HOLT v. HENRY ET AL.
From an order granting defendants' motion for a new trial on the ground that the evidence was insufficient to sustain the verdict of the jury, plaintiff appeals.
The record discloses that early in 1941 the County of Los Angeles purchased a ten story building at 800 North Spring Street, Los Angeles, to be used as an office building. The county entered into a contract with Mr. Nichols, a general building contractor, to modernize the structure. One phase of the work to be done by the general contractor was to cut a twin elevator shaft through all floors of the building. This work included the construction of forms for the pouring of concrete for the walls of the elevator shaft. After concrete is poured into the forms and has hardened the forms are removed. This process is called “stripping” the concrete.
Defendant James Q. Henry had an independent contract with the county to furnish and install two elevators in the shaft. Defendants Johnson and Watkins were in the employ of defendant Henry. Plaintiff was a laborer employed by Mr. Nichols, the general contractor.
The general contractor's work had progressed to the point where the concrete had been poured into the forms in the elevator shaft. Immediately thereafter defendants Johnson and Watkins, employed by defendant Henry, constructed in the east half of the elevator shaft at a point mid–way between the floor and ceiling of the tenth floor, a platform called a “grasshopper skip”. This skip was constructed from lumber and nails lying about the premises. The lumber had been used previously by the general contractor for the construction of cement forms, and later stripped from the hardened concrete. The two main supports for this platform were two–by–fours, ten feet long. Prior to the accident hereinafter described, the platform had been used to support as many as four workmen on several occasions, and appeared to be safe.
On July 7, 1941, plaintiff's employer instructed him and another workman to strip the forms in the elevator shaft on the ninth and tenth floors. While performing this work plaintiff climbed upon the “grasshopper skip” above mentioned, and while removing one of the boards in the forms the platform upon which he was standing collapsed and he fell 106 feet to the bottom of the shaft, sustaining serious injuries.
After the accident the platform was hanging in a perpendicular position, and one of the supporting two–by–fours was broken.

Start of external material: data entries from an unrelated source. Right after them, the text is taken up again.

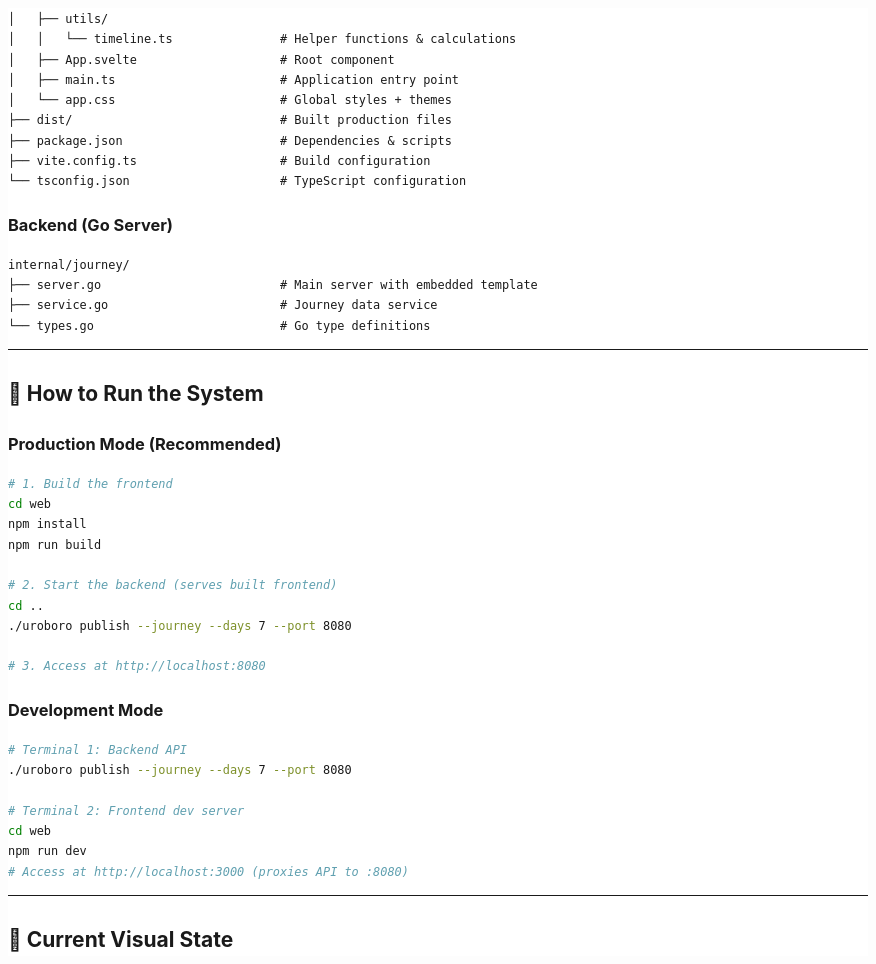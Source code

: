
 ```
│   ├── utils/
│   │   └── timeline.ts               # Helper functions & calculations
│   ├── App.svelte                    # Root component
│   ├── main.ts                       # Application entry point
│   └── app.css                       # Global styles + themes
├── dist/                             # Built production files
├── package.json                      # Dependencies & scripts
├── vite.config.ts                    # Build configuration
└── tsconfig.json                     # TypeScript configuration
```

### **Backend (Go Server)**
```
internal/journey/
├── server.go                         # Main server with embedded template
├── service.go                        # Journey data service
└── types.go                          # Go type definitions
```

---

## 🚀 **How to Run the System**

### **Production Mode (Recommended)**
```bash
# 1. Build the frontend
cd web
npm install
npm run build

# 2. Start the backend (serves built frontend)
cd ..
./uroboro publish --journey --days 7 --port 8080

# 3. Access at http://localhost:8080
```

### **Development Mode**
```bash
# Terminal 1: Backend API
./uroboro publish --journey --days 7 --port 8080

# Terminal 2: Frontend dev server
cd web
npm run dev
# Access at http://localhost:3000 (proxies API to :8080)
```

---

## 🎨 **Current Visual State**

This is the sole question necessary for us to determine:
Was the order of the trial court, granting defendants' motion for a new trial on the ground of insufficiency of the evidence to sustain the verdict of the jury and the judgment predicated thereon, erroneous?

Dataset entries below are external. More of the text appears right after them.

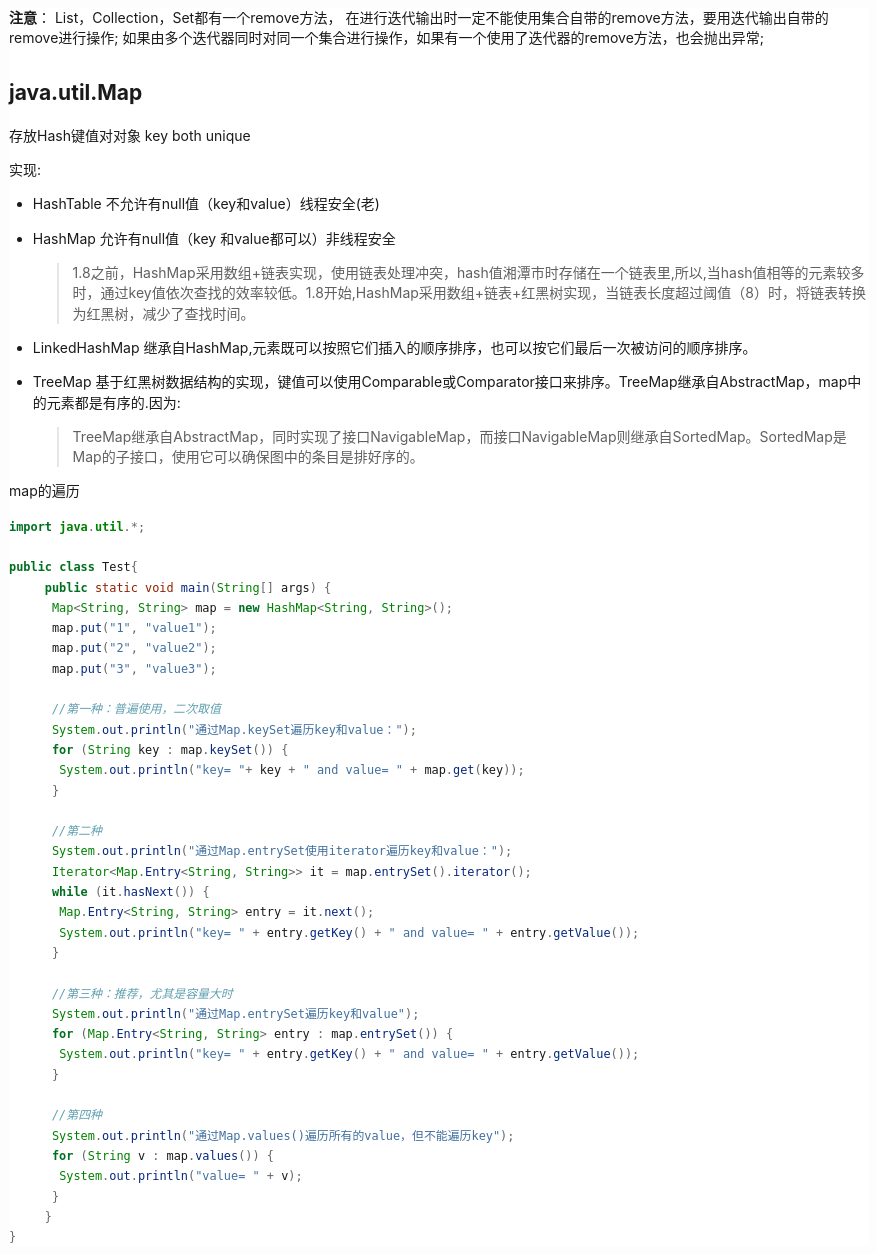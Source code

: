 
**注意**： List，Collection，Set都有一个remove方法，
在进行迭代输出时一定不能使用集合自带的remove方法，要用迭代输出自带的remove进行操作;
如果由多个迭代器同时对同一个集合进行操作，如果有一个使用了迭代器的remove方法，也会抛出异常;

## java.util.Map

存放Hash键值对对象 key both unique

实现:

- HashTable 不允许有null值（key和value）线程安全(老)

- HashMap 允许有null值（key 和value都可以）非线程安全

  > 1.8之前，HashMap采用数组+链表实现，使用链表处理冲突，hash值湘潭市时存储在一个链表里,所以,当hash值相等的元素较多时，通过key值依次查找的效率较低。1.8开始,HashMap采用数组+链表+红黑树实现，当链表长度超过阈值（8）时，将链表转换为红黑树，减少了查找时间。

- LinkedHashMap 继承自HashMap,元素既可以按照它们插入的顺序排序，也可以按它们最后一次被访问的顺序排序。

- TreeMap 基于红黑树数据结构的实现，键值可以使用Comparable或Comparator接口来排序。TreeMap继承自AbstractMap，map中的元素都是有序的.因为:

  > TreeMap继承自AbstractMap，同时实现了接口NavigableMap，而接口NavigableMap则继承自SortedMap。SortedMap是Map的子接口，使用它可以确保图中的条目是排好序的。

map的遍历

```java
import java.util.*;
 
public class Test{
     public static void main(String[] args) {
      Map<String, String> map = new HashMap<String, String>();
      map.put("1", "value1");
      map.put("2", "value2");
      map.put("3", "value3");
      
      //第一种：普遍使用，二次取值
      System.out.println("通过Map.keySet遍历key和value：");
      for (String key : map.keySet()) {
       System.out.println("key= "+ key + " and value= " + map.get(key));
      }
      
      //第二种
      System.out.println("通过Map.entrySet使用iterator遍历key和value：");
      Iterator<Map.Entry<String, String>> it = map.entrySet().iterator();
      while (it.hasNext()) {
       Map.Entry<String, String> entry = it.next();
       System.out.println("key= " + entry.getKey() + " and value= " + entry.getValue());
      }
      
      //第三种：推荐，尤其是容量大时
      System.out.println("通过Map.entrySet遍历key和value");
      for (Map.Entry<String, String> entry : map.entrySet()) {
       System.out.println("key= " + entry.getKey() + " and value= " + entry.getValue());
      }
    
      //第四种
      System.out.println("通过Map.values()遍历所有的value，但不能遍历key");
      for (String v : map.values()) {
       System.out.println("value= " + v);
      }
     }
}

```
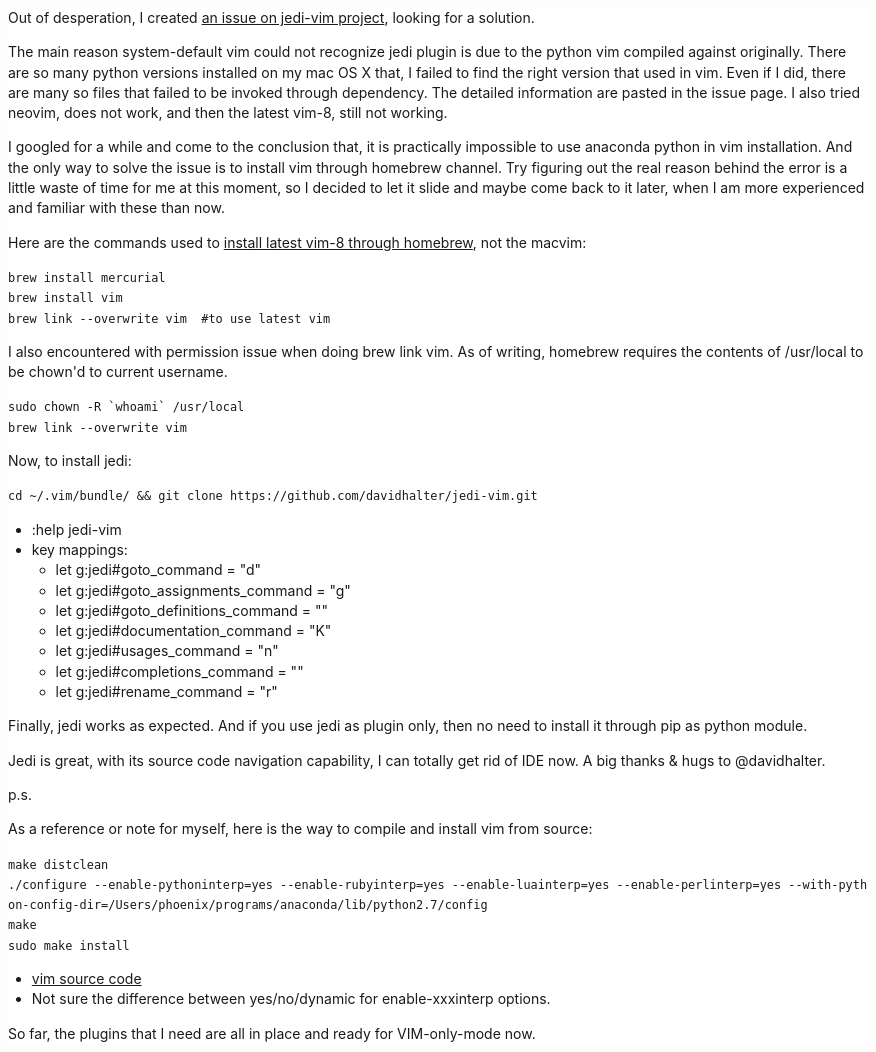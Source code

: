Out of desperation, I created [an issue on jedi-vim project](https://github.com/davidhalter/jedi-vim/issues/616), looking for a solution. 

The main reason system-default vim could not recognize jedi plugin is due to the python vim compiled against originally. There are so many python versions installed on my mac OS X that, I failed to find the right version that used in vim. Even if I did, there are many so files that failed to be invoked through dependency. The detailed information are pasted in the issue page. I also tried neovim, does not work, and then the latest vim-8, still not working. 

I googled for a while and come to the conclusion that, it is practically impossible to use anaconda python in vim installation. And the only way to solve the issue is to install vim through homebrew channel. Try figuring out the real reason behind the error is a little waste of time for me at this moment, so I decided to let it slide and maybe come back to it later, when I am more experienced and familiar with these than now. 

Here are the commands used to [install latest vim-8 through homebrew](http://www.prioritized.net/blog/upgrading-vim-on-os-x), not the macvim:

```shell
brew install mercurial
brew install vim
brew link --overwrite vim  #to use latest vim
```
I also encountered with permission issue when doing brew link vim. As of writing, homebrew requires the contents of /usr/local to be chown'd to current username. 

```shell
sudo chown -R `whoami` /usr/local
brew link --overwrite vim
```

Now, to install jedi:

```shell
cd ~/.vim/bundle/ && git clone https://github.com/davidhalter/jedi-vim.git
```

- :help jedi-vim
- key mappings:
  * let g:jedi#goto_command = "<leader>d"
  * let g:jedi#goto_assignments_command = "<leader>g"
  * let g:jedi#goto_definitions_command = ""
  * let g:jedi#documentation_command = "K"
  * let g:jedi#usages_command = "<leader>n"
  * let g:jedi#completions_command = "<C-Space>"
  * let g:jedi#rename_command = "<leader>r"

Finally, jedi works as expected. And if you use jedi as plugin only, then no need to install it through pip as python module.

Jedi is great, with its source code navigation capability, I can totally get rid of IDE now. A big thanks & hugs to @davidhalter.

p.s.

As a reference or note for myself, here is the way to compile and install vim from source:

```shell
make distclean
./configure --enable-pythoninterp=yes --enable-rubyinterp=yes --enable-luainterp=yes --enable-perlinterp=yes --with-python-config-dir=/Users/phoenix/programs/anaconda/lib/python2.7/config
make
sudo make install
```

- [vim source code](https://github.com/vim/vim)
- Not sure the difference between yes/no/dynamic for enable-xxxinterp options. 



So far, the plugins that I need are all in place and ready for VIM-only-mode now.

This question must be answered in the negative, and is governed by these pertinent rules of law:
(1) When a motion for a new trial is granted upon the ground of insufficiency of the evidence to sustain the verdict, an appellate court will not disturb the ruling of the trial court if the record discloses a conflict in the evidence. (Sternbeck v. Valinder, 36 Cal.App.2d 346, 348, 97 P.2d 997.)
(2) The foregoing rule is applicable even though the only conflict in the evidence consists of different inferences of ultimate facts to be deduced from uncontradicted probative facts. It is within the exclusive province of the trial judge to draw all inferences and deductions of fact, where the facts necessary to support a judgment do not naturally follow as a necessary sequence from the probative facts, but depend upon inferences to be deduced therefrom. (Cauhape v. Security Savings Bank, 118 Cal. 82, 84, 50 P. 310.) (Parker v. Brown, 13 Cal.App.2d 501, 504, 57 P.2d 183.)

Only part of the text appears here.